Hakim Ziyech (; ; born 19 March 1993) is a professional footballer who plays as an attacking midfielder or winger for Premier League club Chelsea and the Morocco national team. He is nicknamed "The Wizard", a title given to him by his former club Ajax supporters.

Ziyech started his professional career at Dutch club Heerenveen in 2012 and signed for fellow Dutch club Twente two years later. In 2016, he signed for Ajax on a five-year deal, with a reported transfer fee of €11m. The 2018–19 season was the most prolific season in Ziyech's career, as he scored 16 goals and provided 13 assists in the Eredivisie. He joined Premier League club Chelsea in the 2020–21 season.

Originally eligible to play for the Netherlands or Morocco at international level, he represented Morocco at the 2018 FIFA World Cup, 2019 Africa Cup of Nations and 2022 FIFA World Cup.

Ziyech is known for his finishing, dribbling, long passes, technique, and ability from free kicks. In 2019, he was selected as one of the 20 best players in the UEFA Champions League for the 2018–19 season. At the end of the same year, he was ranked 29th in The Guardians list of "The 100 best footballers in the world".

Beginning in 2015 when Ziyech joined the national team, he has donated all attained earnings and bonuses from international play to various charities or to the staff of the team.

Early life

Ziyech was born in Dronten, Flevoland, the youngest sibling of nine children (five boys and four girls) of Moroccan immigrants from Tafoughalt, a Berber village of the warrior tribal confederation of Aït Iznassen located near Berkane in northeastern Morocco. Ziyech grew up in the southern part of Dronten. His two older brothers Faouzi and Hicham were born in Berkane. Like many Moroccans between the 1960s and 1990s, a large number of people from northern Morocco emigrated to Belgium and the Netherlands in search of work and better living conditions. This was also the case for Hakim Ziyech's father who left Morocco in 1967 with his two sons Faouzi and Hicham for the Netherlands where he worked in a metal factory. Ziyech's mother joined her husband in the Netherlands at the age of eighteen and stayed at home and took care of the children in Dronten. Hakim has double nationality: Dutch and Moroccan. With his brothers and his friends from the neighborhood, Ziyech spent hours playing football on the Cruyff Court esplanade opposite his home. Learning his first skill moves there, football quickly became a passion. During his childhood, Ziyech regularly watched Ajax stars on television such as Wesley Sneijder, Zlatan Ibrahimović and Rafael van der Vaart. "There were a few players I loved watching, like Ronaldinho and Zinedine Zidane ...players of that caliber. I watched them a lot when I was little. I remember when I was ten years old, I watched their videos on YouTube every day", he said in an interview with UEFA in 2019.

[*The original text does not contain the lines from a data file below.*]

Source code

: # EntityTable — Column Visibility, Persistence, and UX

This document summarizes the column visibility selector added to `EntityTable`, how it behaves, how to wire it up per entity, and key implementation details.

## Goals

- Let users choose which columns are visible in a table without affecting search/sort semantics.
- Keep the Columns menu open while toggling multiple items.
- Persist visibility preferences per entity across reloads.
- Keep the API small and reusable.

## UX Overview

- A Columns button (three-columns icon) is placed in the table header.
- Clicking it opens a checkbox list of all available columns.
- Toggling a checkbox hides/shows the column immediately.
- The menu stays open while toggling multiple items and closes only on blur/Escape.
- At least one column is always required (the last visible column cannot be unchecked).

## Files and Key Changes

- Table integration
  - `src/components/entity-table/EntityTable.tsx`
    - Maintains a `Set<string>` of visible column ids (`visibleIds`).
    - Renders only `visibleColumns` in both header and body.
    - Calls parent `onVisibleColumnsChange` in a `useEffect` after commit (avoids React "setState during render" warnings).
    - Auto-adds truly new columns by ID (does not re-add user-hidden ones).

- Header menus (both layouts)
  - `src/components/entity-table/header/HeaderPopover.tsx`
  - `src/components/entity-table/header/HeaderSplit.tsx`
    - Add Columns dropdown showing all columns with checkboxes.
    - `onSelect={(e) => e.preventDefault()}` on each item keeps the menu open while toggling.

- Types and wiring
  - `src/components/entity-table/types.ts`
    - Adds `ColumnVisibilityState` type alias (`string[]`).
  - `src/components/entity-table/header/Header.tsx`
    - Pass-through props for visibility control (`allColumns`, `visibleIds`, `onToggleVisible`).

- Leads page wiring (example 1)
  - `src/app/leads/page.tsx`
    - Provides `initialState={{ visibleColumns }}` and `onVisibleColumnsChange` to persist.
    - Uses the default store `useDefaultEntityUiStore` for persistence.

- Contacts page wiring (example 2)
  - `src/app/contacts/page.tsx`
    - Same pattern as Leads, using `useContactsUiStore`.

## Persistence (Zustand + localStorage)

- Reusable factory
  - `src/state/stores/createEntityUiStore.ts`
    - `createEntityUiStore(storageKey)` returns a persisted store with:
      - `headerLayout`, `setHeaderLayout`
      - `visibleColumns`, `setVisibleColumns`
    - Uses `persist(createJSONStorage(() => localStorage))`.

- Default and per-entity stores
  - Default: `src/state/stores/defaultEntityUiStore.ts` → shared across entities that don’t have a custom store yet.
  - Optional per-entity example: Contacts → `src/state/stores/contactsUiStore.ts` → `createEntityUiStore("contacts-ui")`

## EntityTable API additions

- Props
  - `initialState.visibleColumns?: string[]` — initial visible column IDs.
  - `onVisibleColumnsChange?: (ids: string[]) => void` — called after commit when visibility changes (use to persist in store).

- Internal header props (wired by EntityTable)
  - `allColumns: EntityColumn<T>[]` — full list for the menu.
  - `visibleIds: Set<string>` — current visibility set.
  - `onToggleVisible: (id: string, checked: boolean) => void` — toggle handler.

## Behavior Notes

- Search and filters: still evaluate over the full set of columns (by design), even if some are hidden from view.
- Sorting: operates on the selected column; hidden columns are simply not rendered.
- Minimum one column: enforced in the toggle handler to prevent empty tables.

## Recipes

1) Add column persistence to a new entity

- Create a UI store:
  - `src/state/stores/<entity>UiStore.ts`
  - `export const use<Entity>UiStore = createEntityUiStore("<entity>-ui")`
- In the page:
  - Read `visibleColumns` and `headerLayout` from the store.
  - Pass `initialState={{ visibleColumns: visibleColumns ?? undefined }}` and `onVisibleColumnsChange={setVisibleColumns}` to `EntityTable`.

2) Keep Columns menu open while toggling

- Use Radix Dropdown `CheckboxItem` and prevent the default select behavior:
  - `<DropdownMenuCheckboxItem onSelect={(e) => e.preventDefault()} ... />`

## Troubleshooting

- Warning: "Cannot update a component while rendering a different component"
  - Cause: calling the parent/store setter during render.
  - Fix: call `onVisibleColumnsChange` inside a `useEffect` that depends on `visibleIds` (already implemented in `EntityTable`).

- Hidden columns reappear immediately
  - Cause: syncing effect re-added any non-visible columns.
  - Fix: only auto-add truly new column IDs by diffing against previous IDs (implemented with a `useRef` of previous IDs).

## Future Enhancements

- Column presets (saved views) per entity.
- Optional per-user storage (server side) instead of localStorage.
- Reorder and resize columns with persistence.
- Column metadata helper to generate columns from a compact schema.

Two of his brothers enrolled in the academies of PEC Zwolle and Heerenveen in the 1990s. As for Ziyech, aged seven, he asked his father to enroll him at a football club in order to practice his favorite sport. In 2001, he started playing football for his hometown club, Reaal Dronten. At Reaal Dronten, he met Aziz Doufikar who was part of the club staff, and the first Moroccan national to make an appearance in the Eredivisie. According to Ziyech, Doufikar would go on to become a great source of motivation to embark on a football career. In his neighborhood, Ziyech often went to the local youth center De Meerpaal to meet his friends and Doufikar, who was also an educator at the center. During this time, Ziyech has told that football was a dominant part of his life: "I went to school half an hour earlier every day with the ball in my hand. During lunch break, I played football. Once at home, I drank, I ate and I went outside again to play football... whenever I nutmegged a big kid, the whole neighbourhood would start screaming. In my life, I have fortunately made the right choices. I had to sort through a lot of my friends who were going adrift. In the end, my real training took place in the neighbourhood". Uninterested in school, Ziyech only devoted himself to football and the streets.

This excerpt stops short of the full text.